In the data below, find the line containing "- Aliases and", then set down that line and every later line up to and including the line containing "#### Credits", exactly.

════════════════════

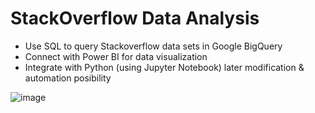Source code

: # StackOverflow Data Analysis

- Use SQL to query Stackoverflow data sets in Google BigQuery
- Connect with Power BI for data visualization
- Integrate with Python (using Jupyter Notebook) later modification & automation posibility

 ![image](https://user-images.githubusercontent.com/95778324/151712267-ff0f81a9-c5c0-49a4-b4db-e93adce37ed7.png)


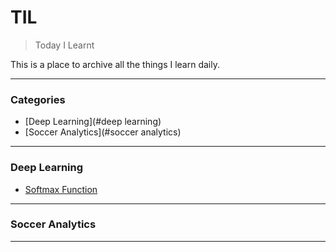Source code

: # TIL
> Today I Learnt

This is a place to archive all the things I learn daily.

---

### Categories

* [Deep Learning](#deep learning)
* [Soccer Analytics](#soccer analytics)

---

### Deep Learning

- [Softmax Function](DeepLearning/softmax.md)

---

### Soccer Analytics

---
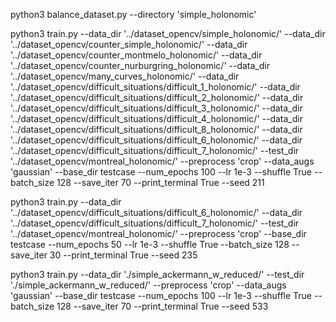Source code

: python3 balance_dataset.py --directory 'simple_holonomic'


python3 train.py --data_dir '../dataset_opencv/simple_holonomic/' --data_dir '../dataset_opencv/counter_simple_holonomic/' --data_dir '../dataset_opencv/counter_montmelo_holonomic/' --data_dir '../dataset_opencv/counter_nurburgring_holonomic/' --data_dir '../dataset_opencv/many_curves_holonomic/' --data_dir '../dataset_opencv/difficult_situations/difficult_1_holonomic/' --data_dir '../dataset_opencv/difficult_situations/difficult_2_holonomic/' --data_dir '../dataset_opencv/difficult_situations/difficult_3_holonomic/' --data_dir '../dataset_opencv/difficult_situations/difficult_4_holonomic/' --data_dir '../dataset_opencv/difficult_situations/difficult_8_holonomic/' --data_dir '../dataset_opencv/difficult_situations/difficult_6_holonomic/' --data_dir '../dataset_opencv/difficult_situations/difficult_7_holonomic/' --test_dir '../dataset_opencv/montreal_holonomic/' --preprocess 'crop' --data_augs 'gaussian' --base_dir testcase --num_epochs 100  --lr 1e-3 --shuffle True --batch_size 128 --save_iter 70 --print_terminal True --seed 211



python3 train.py  --data_dir '../dataset_opencv/difficult_situations/difficult_6_holonomic/' --data_dir '../dataset_opencv/difficult_situations/difficult_7_holonomic/' --test_dir '../dataset_opencv/montreal_holonomic/' --preprocess 'crop' --base_dir testcase --num_epochs 50  --lr 1e-3 --shuffle True --batch_size 128 --save_iter 30 --print_terminal True --seed 235




python3 train.py --data_dir './simple_ackermann_w_reduced/' --test_dir './simple_ackermann_w_reduced/' --preprocess 'crop' --data_augs 'gaussian' --base_dir testcase --num_epochs 100  --lr 1e-3 --shuffle True --batch_size 128 --save_iter 70 --print_terminal True --seed 533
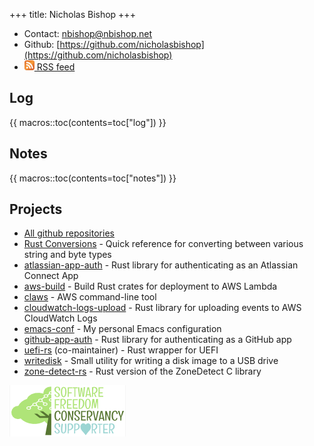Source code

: +++
title: Nicholas Bishop
+++
* Contact: [nbishop@nbishop.net](mailto:nbishop@nbishop.net)
* Github: [https://github.com/nicholasbishop](https://github.com/nicholasbishop)
* [<img id="rss-logo" src="rss.svg" title="RSS logo" width=16 height=16></img> RSS feed](feed.rss)

## Log

{{ macros::toc(contents=toc["log"]) }}

## Notes

{{ macros::toc(contents=toc["notes"]) }}

## Projects

* [All github repositories](https://github.com/nicholasbishop?tab=repositories)
* [Rust Conversions](https://nicholasbishop.github.io/rust-conversions/) - Quick reference for converting between various string and byte types
* [atlassian-app-auth](https://github.com/nicholasbishop/atlassian-app-auth) - Rust library for authenticating as an Atlassian Connect App
* [aws-build](https://github.com/nicholasbishop/aws-build) - Build Rust crates for deployment to AWS Lambda
* [claws](https://github.com/nicholasbishop/claws) - AWS command-line tool
* [cloudwatch-logs-upload](https://github.com/nicholasbishop/cloudwatch-logs-upload) - Rust library for uploading events to AWS CloudWatch Logs
* [emacs-conf](https://github.com/nicholasbishop/emacs-conf) - My personal Emacs configuration
* [github-app-auth](https://github.com/nicholasbishop/github-app-auth) - Rust library for authenticating as a GitHub app
* [uefi-rs](https://github.com/rust-osdev/uefi-rs) (co-maintainer) - Rust wrapper for UEFI
* [writedisk](https://github.com/nicholasbishop/writedisk) - Small utility for writing a disk image to a USB drive
* [zone-detect-rs](https://github.com/nicholasbishop/zone-detect-rs) - Rust version of the ZoneDetect C library

<a href="https://sfconservancy.org/sustainer"><img id="sfc" src="sfc.png" title="Become a Conservancy Sustainer!"></img></a>
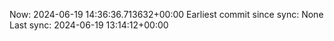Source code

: Now: 2024-06-19 14:36:36.713632+00:00 Earliest commit since sync: None Last sync: 2024-06-19 13:14:12+00:00
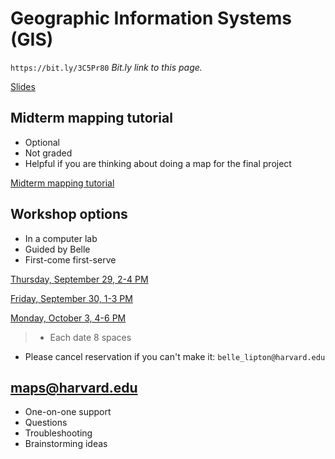 # Geographic Information Systems (GIS)

`https://bit.ly/3C5Pr80`
*Bit.ly link to this page.*

[Slides](https://harvardmapcollection.github.io/classes/gened1140/fall-2022/visit/)


## Midterm mapping tutorial 

- Optional
- Not graded
- Helpful if you are thinking about doing a map for the final project

[Midterm mapping tutorial](https://harvardmapcollection.github.io/classes/gened1140/fall-2022/assignment)


## Workshop options

- In a computer lab
- Guided by Belle
- First-come first-serve


[Thursday, September 29, 2-4 PM](https://www.eventbrite.com/e/gened-1140-gis-tutorial-tickets-420299606437)

[Friday, September 30, 1-3 PM](https://www.eventbrite.com/e/gened-1140-gis-tutorial-tickets-420302585347)

[Monday, October 3, 4-6 PM](https://www.eventbrite.com/e/gened-1140-gis-tutorial-tickets-420302715737)

> - Each date 8 spaces
- Please cancel reservation if you can't make it: `belle_lipton@harvard.edu`


## maps@harvard.edu

- One-on-one support
- Questions
- Troubleshooting 
- Brainstorming ideas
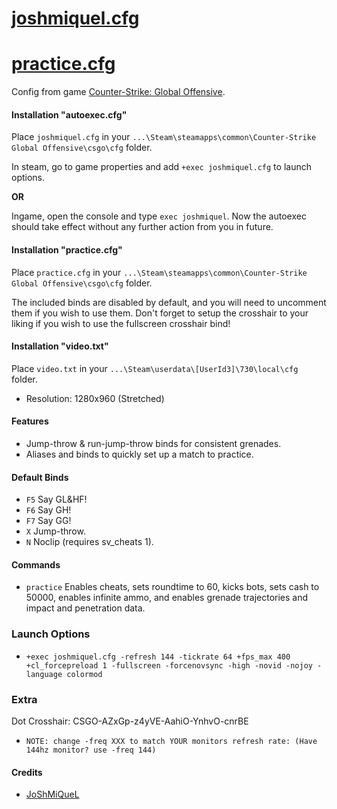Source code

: # [joshmiquel.cfg](https://github.com/JoShMiQueL/JoShMiQueL_Game_Configs/blob/main/CSGO/joshmiquel.cfg)
# [practice.cfg](https://github.com/JoShMiQueL/JoShMiQueL_Game_Configs/blob/main/CSGO/practice.cfg)
Config from game [Counter-Strike: Global Offensive](http://counter-strike.net).

#### Installation "autoexec.cfg"
Place `joshmiquel.cfg` in your `...\Steam\steamapps\common\Counter-Strike Global Offensive\csgo\cfg` folder.

In steam, go to game properties and add `+exec joshmiquel.cfg` to launch options.

**OR**

Ingame, open the console and type `exec joshmiquel`. Now the autoexec should take effect without any further action from you in future.

#### Installation "practice.cfg"
Place `practice.cfg` in your `...\Steam\steamapps\common\Counter-Strike Global Offensive\csgo\cfg` folder.

The included binds are disabled by default, and you will need to uncomment them if you wish to use them. Don't forget to setup the crosshair to your liking if you wish to use the fullscreen crosshair bind!

#### Installation "video.txt"
Place `video.txt` in your `...\Steam\userdata\[UserId3]\730\local\cfg` folder.
- Resolution: 1280x960 (Stretched)

#### Features
- Jump-throw & run-jump-throw binds for consistent grenades.
- Aliases and binds to quickly set up a match to practice.

#### Default Binds
- `F5` Say GL&HF!
- `F6` Say GH!
- `F7` Say GG!
- `X` Jump-throw.
- `N` Noclip (requires sv_cheats 1).

#### Commands
- `practice` Enables cheats, sets roundtime to 60, kicks bots, sets cash to 50000, enables infinite ammo, and enables grenade trajectories and impact and penetration data.

### Launch Options
- `+exec joshmiquel.cfg -refresh 144 -tickrate 64 +fps_max 400 +cl_forcepreload 1 -fullscreen -forcenovsync -high -novid -nojoy -language colormod`

### Extra
Dot Crosshair: CSGO-AZxGp-z4yVE-AahiO-YnhvO-cnrBE

- `NOTE: change -freq XXX to match YOUR monitors refresh rate: (Have 144hz monitor? use -freq 144)`
#### Credits
- [JoShMiQueL](https://github.com/JoShMiQueL)
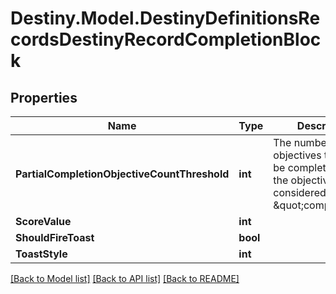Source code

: # Destiny.Model.DestinyDefinitionsRecordsDestinyRecordCompletionBlock

## Properties

Name | Type | Description | Notes
------------ | ------------- | ------------- | -------------
**PartialCompletionObjectiveCountThreshold** | **int** | The number of objectives that must be completed before the objective is considered \&quot;complete\&quot; | [optional] 
**ScoreValue** | **int** |  | [optional] 
**ShouldFireToast** | **bool** |  | [optional] 
**ToastStyle** | **int** |  | [optional] 

[[Back to Model list]](../README.md#documentation-for-models) [[Back to API list]](../README.md#documentation-for-api-endpoints) [[Back to README]](../README.md)

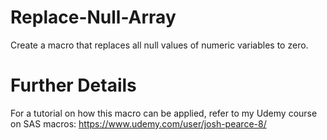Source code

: # Replace-Null-Array
Create a macro that replaces all null values of numeric variables to zero.

# Further Details
For a tutorial on how this macro can be applied, refer to my Udemy course on SAS macros: https://www.udemy.com/user/josh-pearce-8/

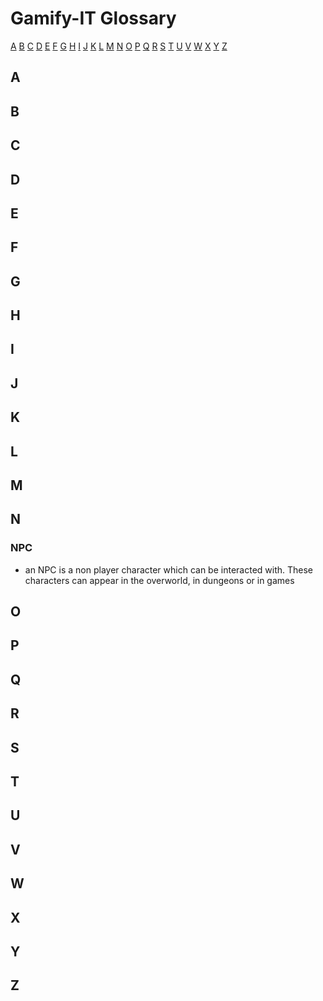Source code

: # Gamify-IT Glossary

[A](##A) [B](##B) [C](##C) [D](##D) [E](##E) [F](##F) [G](##G) [H](##H) [I](##I) [J](##J) [K](##K) [L](##L) [M](##M) [N](##N) [O](##O) [P](##P) [Q](##Q) [R](##R) [S](##S) [T](##T) [U](##U) [V](##V) [W](##W) [X](##X) [Y](##Y) [Z](##Z)

## A

## B

## C

## D

## E

## F

## G

## H

## I

## J

## K

## L

## M

## N

### NPC

- an NPC is a non player character which can be interacted with. These characters can appear in the overworld, in dungeons or in games

## O

## P

## Q

## R

## S

## T

## U

## V

## W

## X

## Y

## Z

════════════════════

= Response box =
- Aliases and binds to quickly set up a match to practice.

#### Default Binds
- `F5` Say GL&HF!
- `F6` Say GH!
- `F7` Say GG!
- `X` Jump-throw.
- `N` Noclip (requires sv_cheats 1).

#### Commands
- `practice` Enables cheats, sets roundtime to 60, kicks bots, sets cash to 50000, enables infinite ammo, and enables grenade trajectories and impact and penetration data.

### Launch Options
- `+exec joshmiquel.cfg -refresh 144 -tickrate 64 +fps_max 400 +cl_forcepreload 1 -fullscreen -forcenovsync -high -novid -nojoy -language colormod`

### Extra
Dot Crosshair: CSGO-AZxGp-z4yVE-AahiO-YnhvO-cnrBE

- `NOTE: change -freq XXX to match YOUR monitors refresh rate: (Have 144hz monitor? use -freq 144)`
#### Credits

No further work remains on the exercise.